■ Instructions to follow ■
Write out each line of the records that has "item" in it.

(Source data begins)

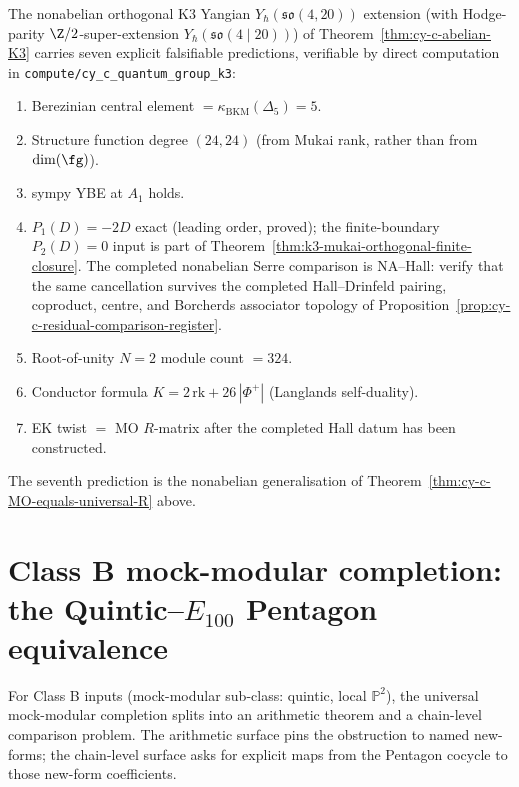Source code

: The nonabelian orthogonal K$3$ Yangian $Y_\hbar(\mathfrak{so}(4, 20))$ extension (with Hodge-parity $\Z/2$-super-extension $Y_\hbar(\mathfrak{so}(4 \mid 20))$) of
Theorem~\ref{thm:cy-c-abelian-K3} carries seven explicit falsifiable
predictions, verifiable by direct computation in
\texttt{compute/cy\_c\_quantum\_group\_k3}:
\begin{enumerate}
\item Berezinian central element $= \kappa_{\mathrm{BKM}}(\Delta_5) = 5$.
\item Structure function degree $(24, 24)$
 \textup{(}from Mukai rank, rather than from $\dim(\fg)$\textup{).}
\item sympy YBE at $A_1$ holds.
\item $P_1(D) = -2D$ exact \textup{(}leading order, proved\textup{);}
 the finite-boundary $P_2(D)=0$ input is part of
 Theorem~\ref{thm:k3-mukai-orthogonal-finite-closure}. The
 completed nonabelian Serre comparison is \textup{NA--Hall}:
 verify that the same cancellation survives the completed
 Hall--Drinfeld pairing, coproduct, centre, and Borcherds
 associator topology of
 Proposition~\ref{prop:cy-c-residual-comparison-register}.
\item Root-of-unity $N = 2$ module count $= 324$.
\item Conductor formula $K = 2\,\mathrm{rk} + 26\,|\Phi^+|$
 \textup{(}Langlands self-duality\textup{).}
\item EK twist $=$ MO $R$-matrix after the completed Hall datum has
 been constructed.
\end{enumerate}
The seventh prediction is the nonabelian generalisation of
Theorem~\ref{thm:cy-c-MO-equals-universal-R} above.


\section{Class B mock-modular completion: the Quintic--\texorpdfstring{$E_{100}$}{E-100} Pentagon
 equivalence}
\label{sec:cy-c-class-B-quintic}

For Class B inputs (mock-modular sub-class: quintic, local $\mathbb{P}^2$),
the universal mock-modular completion splits into an
arithmetic theorem and a chain-level comparison problem. The
arithmetic surface pins the obstruction to named new-forms; the
chain-level surface asks for explicit maps from the Pentagon cocycle to
those new-form coefficients.


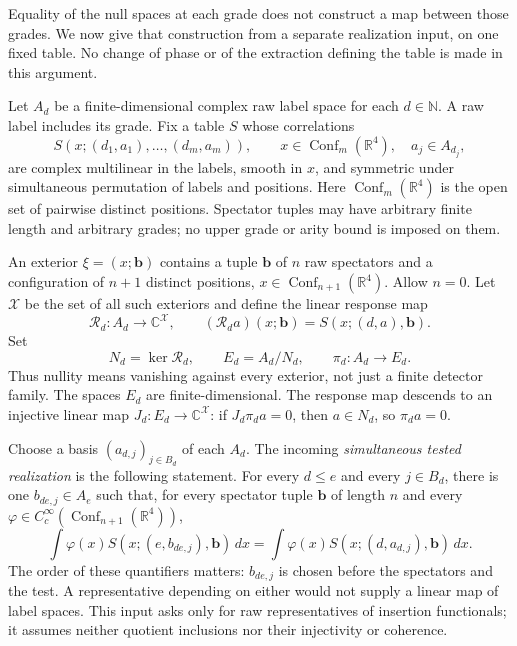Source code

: Equality of the null spaces at each grade does not construct a map between
those grades. We now give that construction from a separate realization
input, on one fixed table. No change of phase or of the extraction defining
the table is made in this argument.

Let $A_d$ be a finite-dimensional complex raw label space for each
$d\in\mathbb N$. A raw label includes its grade. Fix a table $S$ whose
correlations
\[
 S(x;(d_1,a_1),\ldots,(d_m,a_m)),\qquad
 x\in\operatorname{Conf}_m(\mathbb R^4),\quad a_j\in A_{d_j},
\]
are complex multilinear in the labels, smooth in $x$, and symmetric under
simultaneous permutation of labels and positions. Here
$\operatorname{Conf}_m(\mathbb R^4)$ is the open set of pairwise distinct
positions. Spectator tuples may have arbitrary finite length and arbitrary
grades; no upper grade or arity bound is imposed on them.

An exterior $\xi=(x;\boldsymbol b)$ contains a tuple $\boldsymbol b$
of $n$ raw spectators and a configuration of $n+1$ distinct positions,
$x\in\operatorname{Conf}_{n+1}(\mathbb R^4)$. Allow $n=0$. Let $\mathcal X$ be the set of all such exteriors and define the
linear response map
\[
 \mathcal R_d:A_d\longrightarrow\mathbb C^{\mathcal X},\qquad
 (\mathcal R_da)(x;\boldsymbol b)=S(x;(d,a),\boldsymbol b).
\]
Set
\[
 N_d=\ker\mathcal R_d,\qquad E_d=A_d/N_d,
 \qquad \pi_d:A_d\longrightarrow E_d.
\]
Thus nullity means vanishing against every exterior, not just a finite
detector family. The spaces $E_d$ are finite-dimensional. The response map
descends to an injective linear map
$J_d:E_d\to\mathbb C^{\mathcal X}$: if $J_d\pi_da=0$, then
$a\in N_d$, so $\pi_da=0$.

Choose a basis $(a_{d,j})_{j\in B_d}$ of each $A_d$. The incoming
\emph{simultaneous tested realization} is the following statement. For
every $d\le e$ and every $j\in B_d$, there is one $b_{de,j}\in A_e$
such that, for every spectator tuple $\boldsymbol b$ of length $n$ and
every $\varphi\in C_c^\infty(\operatorname{Conf}_{n+1}(\mathbb R^4))$,
\begin{equation}\label{eq:phase-inclusion-tested-input}
 \int\varphi(x)S(x;(e,b_{de,j}),\boldsymbol b)\,dx
 =\int\varphi(x)S(x;(d,a_{d,j}),\boldsymbol b)\,dx.
\end{equation}
The order of these quantifiers matters: $b_{de,j}$ is chosen before the
spectators and the test. A representative depending on either would not
supply a linear map of label spaces. This input asks only for raw
representatives of insertion functionals; it assumes neither quotient
inclusions nor their injectivity or coherence.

(Source data ends)

■ Answer area ■
\item Berezinian central element $= \kappa_{\mathrm{BKM}}(\Delta_5) = 5$.
\item Structure function degree $(24, 24)$
\item sympy YBE at $A_1$ holds.
\item $P_1(D) = -2D$ exact \textup{(}leading order, proved\textup{);}
\item Root-of-unity $N = 2$ module count $= 324$.
\item Conductor formula $K = 2\,\mathrm{rk} + 26\,|\Phi^+|$
\item EK twist $=$ MO $R$-matrix after the completed Hall datum has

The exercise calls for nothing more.